### What needs to be done:
All of the records must be set down again word for word.

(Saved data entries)
***

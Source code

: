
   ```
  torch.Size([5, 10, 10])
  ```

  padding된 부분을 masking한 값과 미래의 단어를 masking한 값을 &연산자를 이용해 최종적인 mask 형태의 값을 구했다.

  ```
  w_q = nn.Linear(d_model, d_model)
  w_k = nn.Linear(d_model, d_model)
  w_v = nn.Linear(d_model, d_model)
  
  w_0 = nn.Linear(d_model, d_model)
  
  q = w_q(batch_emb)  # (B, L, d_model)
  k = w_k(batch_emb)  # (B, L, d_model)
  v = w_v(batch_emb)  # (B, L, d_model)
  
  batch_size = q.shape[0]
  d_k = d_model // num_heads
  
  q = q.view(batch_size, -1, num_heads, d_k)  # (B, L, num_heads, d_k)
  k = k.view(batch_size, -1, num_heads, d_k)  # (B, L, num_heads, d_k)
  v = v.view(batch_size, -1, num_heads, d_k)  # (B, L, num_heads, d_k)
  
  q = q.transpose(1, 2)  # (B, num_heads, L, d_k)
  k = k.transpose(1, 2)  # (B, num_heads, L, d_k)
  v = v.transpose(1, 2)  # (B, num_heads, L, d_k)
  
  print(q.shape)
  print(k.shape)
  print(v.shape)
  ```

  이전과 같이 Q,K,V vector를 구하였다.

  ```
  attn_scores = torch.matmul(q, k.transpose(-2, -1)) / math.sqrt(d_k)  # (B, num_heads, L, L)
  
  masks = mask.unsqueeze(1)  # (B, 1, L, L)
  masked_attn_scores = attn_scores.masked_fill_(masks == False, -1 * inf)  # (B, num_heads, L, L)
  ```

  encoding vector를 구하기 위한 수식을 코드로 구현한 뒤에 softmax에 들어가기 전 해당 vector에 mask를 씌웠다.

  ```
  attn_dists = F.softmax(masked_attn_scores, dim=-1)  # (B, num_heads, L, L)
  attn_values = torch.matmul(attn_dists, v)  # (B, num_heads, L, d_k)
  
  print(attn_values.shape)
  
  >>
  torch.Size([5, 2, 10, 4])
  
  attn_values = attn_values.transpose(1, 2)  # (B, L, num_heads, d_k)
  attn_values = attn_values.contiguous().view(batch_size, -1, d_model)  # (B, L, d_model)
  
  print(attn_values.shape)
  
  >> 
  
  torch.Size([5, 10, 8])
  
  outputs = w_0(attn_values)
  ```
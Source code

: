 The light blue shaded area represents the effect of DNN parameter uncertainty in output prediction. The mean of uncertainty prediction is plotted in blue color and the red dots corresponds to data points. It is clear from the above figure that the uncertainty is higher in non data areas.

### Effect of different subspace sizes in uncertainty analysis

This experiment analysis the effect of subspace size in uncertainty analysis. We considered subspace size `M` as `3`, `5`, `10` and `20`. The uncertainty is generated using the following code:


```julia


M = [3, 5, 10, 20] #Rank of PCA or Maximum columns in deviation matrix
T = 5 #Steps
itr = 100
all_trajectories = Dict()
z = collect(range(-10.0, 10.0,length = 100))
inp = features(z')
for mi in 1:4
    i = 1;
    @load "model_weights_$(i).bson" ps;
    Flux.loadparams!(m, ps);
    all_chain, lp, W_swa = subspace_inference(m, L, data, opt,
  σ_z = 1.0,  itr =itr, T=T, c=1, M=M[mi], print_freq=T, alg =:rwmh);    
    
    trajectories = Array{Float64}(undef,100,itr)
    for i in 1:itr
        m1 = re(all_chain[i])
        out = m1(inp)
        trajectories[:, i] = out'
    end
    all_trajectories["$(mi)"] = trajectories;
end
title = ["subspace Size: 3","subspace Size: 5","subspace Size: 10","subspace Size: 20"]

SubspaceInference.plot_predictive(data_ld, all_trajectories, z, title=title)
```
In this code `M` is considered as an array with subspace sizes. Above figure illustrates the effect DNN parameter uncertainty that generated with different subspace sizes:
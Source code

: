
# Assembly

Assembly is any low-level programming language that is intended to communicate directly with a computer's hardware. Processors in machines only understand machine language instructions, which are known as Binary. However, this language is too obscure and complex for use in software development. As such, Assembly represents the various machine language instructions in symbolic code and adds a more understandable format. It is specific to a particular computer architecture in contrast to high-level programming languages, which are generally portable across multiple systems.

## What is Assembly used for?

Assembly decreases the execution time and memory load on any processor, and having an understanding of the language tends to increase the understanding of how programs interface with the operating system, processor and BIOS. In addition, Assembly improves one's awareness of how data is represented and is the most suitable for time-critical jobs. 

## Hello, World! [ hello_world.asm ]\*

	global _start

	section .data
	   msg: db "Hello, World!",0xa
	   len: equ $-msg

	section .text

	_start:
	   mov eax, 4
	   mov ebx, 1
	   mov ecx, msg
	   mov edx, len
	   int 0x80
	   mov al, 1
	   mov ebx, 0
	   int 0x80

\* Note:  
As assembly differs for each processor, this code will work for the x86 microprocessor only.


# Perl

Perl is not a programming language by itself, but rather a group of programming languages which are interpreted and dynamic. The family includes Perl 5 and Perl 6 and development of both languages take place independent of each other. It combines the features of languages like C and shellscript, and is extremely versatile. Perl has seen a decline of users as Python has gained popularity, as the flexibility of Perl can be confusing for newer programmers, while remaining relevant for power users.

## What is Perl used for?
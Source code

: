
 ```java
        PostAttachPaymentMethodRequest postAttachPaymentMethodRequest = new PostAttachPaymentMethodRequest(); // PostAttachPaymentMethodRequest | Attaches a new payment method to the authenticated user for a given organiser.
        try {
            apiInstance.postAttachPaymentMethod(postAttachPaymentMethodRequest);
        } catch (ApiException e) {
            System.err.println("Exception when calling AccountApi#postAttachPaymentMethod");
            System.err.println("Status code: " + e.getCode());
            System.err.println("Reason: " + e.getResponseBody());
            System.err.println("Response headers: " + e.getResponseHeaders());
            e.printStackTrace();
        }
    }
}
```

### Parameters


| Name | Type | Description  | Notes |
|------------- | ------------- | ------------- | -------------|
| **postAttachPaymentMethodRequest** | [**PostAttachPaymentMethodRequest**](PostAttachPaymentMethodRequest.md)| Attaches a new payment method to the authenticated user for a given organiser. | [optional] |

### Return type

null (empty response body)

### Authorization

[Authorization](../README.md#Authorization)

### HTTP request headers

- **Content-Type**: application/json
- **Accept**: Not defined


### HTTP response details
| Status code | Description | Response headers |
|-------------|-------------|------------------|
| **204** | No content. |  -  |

***

### Task solution:
Source code

:
   ```
  torch.Size([5, 10, 10])
  ```

  padding된 부분을 masking한 값과 미래의 단어를 masking한 값을 &연산자를 이용해 최종적인 mask 형태의 값을 구했다.

  ```
  w_q = nn.Linear(d_model, d_model)
  w_k = nn.Linear(d_model, d_model)
  w_v = nn.Linear(d_model, d_model)
  
  w_0 = nn.Linear(d_model, d_model)
  
  q = w_q(batch_emb)  # (B, L, d_model)
  k = w_k(batch_emb)  # (B, L, d_model)
  v = w_v(batch_emb)  # (B, L, d_model)
  
  batch_size = q.shape[0]
  d_k = d_model // num_heads
  
  q = q.view(batch_size, -1, num_heads, d_k)  # (B, L, num_heads, d_k)
  k = k.view(batch_size, -1, num_heads, d_k)  # (B, L, num_heads, d_k)
  v = v.view(batch_size, -1, num_heads, d_k)  # (B, L, num_heads, d_k)
  
  q = q.transpose(1, 2)  # (B, num_heads, L, d_k)
  k = k.transpose(1, 2)  # (B, num_heads, L, d_k)
  v = v.transpose(1, 2)  # (B, num_heads, L, d_k)
  
  print(q.shape)
  print(k.shape)
  print(v.shape)
  ```

  이전과 같이 Q,K,V vector를 구하였다.

  ```
  attn_scores = torch.matmul(q, k.transpose(-2, -1)) / math.sqrt(d_k)  # (B, num_heads, L, L)
  
  masks = mask.unsqueeze(1)  # (B, 1, L, L)
  masked_attn_scores = attn_scores.masked_fill_(masks == False, -1 * inf)  # (B, num_heads, L, L)
  ```

  encoding vector를 구하기 위한 수식을 코드로 구현한 뒤에 softmax에 들어가기 전 해당 vector에 mask를 씌웠다.

  ```
  attn_dists = F.softmax(masked_attn_scores, dim=-1)  # (B, num_heads, L, L)
  attn_values = torch.matmul(attn_dists, v)  # (B, num_heads, L, d_k)
  
  print(attn_values.shape)
  
  >>
  torch.Size([5, 2, 10, 4])
  
  attn_values = attn_values.transpose(1, 2)  # (B, L, num_heads, d_k)
  attn_values = attn_values.contiguous().view(batch_size, -1, d_model)  # (B, L, d_model)
  
  print(attn_values.shape)
  
  >> 
  
  torch.Size([5, 10, 8])
  
  outputs = w_0(attn_values)
  ```
Source code

: The light blue shaded area represents the effect of DNN parameter uncertainty in output prediction. The mean of uncertainty prediction is plotted in blue color and the red dots corresponds to data points. It is clear from the above figure that the uncertainty is higher in non data areas.

### Effect of different subspace sizes in uncertainty analysis

This experiment analysis the effect of subspace size in uncertainty analysis. We considered subspace size `M` as `3`, `5`, `10` and `20`. The uncertainty is generated using the following code:


```julia


M = [3, 5, 10, 20] #Rank of PCA or Maximum columns in deviation matrix
T = 5 #Steps
itr = 100
all_trajectories = Dict()
z = collect(range(-10.0, 10.0,length = 100))
inp = features(z')
for mi in 1:4
    i = 1;
    @load "model_weights_$(i).bson" ps;
    Flux.loadparams!(m, ps);
    all_chain, lp, W_swa = subspace_inference(m, L, data, opt,
  σ_z = 1.0,  itr =itr, T=T, c=1, M=M[mi], print_freq=T, alg =:rwmh);    
    
    trajectories = Array{Float64}(undef,100,itr)
    for i in 1:itr
        m1 = re(all_chain[i])
        out = m1(inp)
        trajectories[:, i] = out'
    end
    all_trajectories["$(mi)"] = trajectories;
end
title = ["subspace Size: 3","subspace Size: 5","subspace Size: 10","subspace Size: 20"]

SubspaceInference.plot_predictive(data_ld, all_trajectories, z, title=title)
```
In this code `M` is considered as an array with subspace sizes. Above figure illustrates the effect DNN parameter uncertainty that generated with different subspace sizes:
Source code

:
# Assembly

Assembly is any low-level programming language that is intended to communicate directly with a computer's hardware. Processors in machines only understand machine language instructions, which are known as Binary. However, this language is too obscure and complex for use in software development. As such, Assembly represents the various machine language instructions in symbolic code and adds a more understandable format. It is specific to a particular computer architecture in contrast to high-level programming languages, which are generally portable across multiple systems.

## What is Assembly used for?

Assembly decreases the execution time and memory load on any processor, and having an understanding of the language tends to increase the understanding of how programs interface with the operating system, processor and BIOS. In addition, Assembly improves one's awareness of how data is represented and is the most suitable for time-critical jobs. 

## Hello, World! [ hello_world.asm ]\*

	global _start

	section .data
	   msg: db "Hello, World!",0xa
	   len: equ $-msg

	section .text

	_start:
	   mov eax, 4
	   mov ebx, 1
	   mov ecx, msg
	   mov edx, len
	   int 0x80
	   mov al, 1
	   mov ebx, 0
	   int 0x80

\* Note:  
As assembly differs for each processor, this code will work for the x86 microprocessor only.


# Perl

Perl is not a programming language by itself, but rather a group of programming languages which are interpreted and dynamic. The family includes Perl 5 and Perl 6 and development of both languages take place independent of each other. It combines the features of languages like C and shellscript, and is extremely versatile. Perl has seen a decline of users as Python has gained popularity, as the flexibility of Perl can be confusing for newer programmers, while remaining relevant for power users.

## What is Perl used for?
Source code

:
 ```java
        PostAttachPaymentMethodRequest postAttachPaymentMethodRequest = new PostAttachPaymentMethodRequest(); // PostAttachPaymentMethodRequest | Attaches a new payment method to the authenticated user for a given organiser.
        try {
            apiInstance.postAttachPaymentMethod(postAttachPaymentMethodRequest);
        } catch (ApiException e) {
            System.err.println("Exception when calling AccountApi#postAttachPaymentMethod");
            System.err.println("Status code: " + e.getCode());
            System.err.println("Reason: " + e.getResponseBody());
            System.err.println("Response headers: " + e.getResponseHeaders());
            e.printStackTrace();
        }
    }
}
```

### Parameters


| Name | Type | Description  | Notes |
|------------- | ------------- | ------------- | -------------|
| **postAttachPaymentMethodRequest** | [**PostAttachPaymentMethodRequest**](PostAttachPaymentMethodRequest.md)| Attaches a new payment method to the authenticated user for a given organiser. | [optional] |

### Return type

null (empty response body)

### Authorization

[Authorization](../README.md#Authorization)

### HTTP request headers

- **Content-Type**: application/json
- **Accept**: Not defined


### HTTP response details
| Status code | Description | Response headers |
|-------------|-------------|------------------|
| **204** | No content. |  -  |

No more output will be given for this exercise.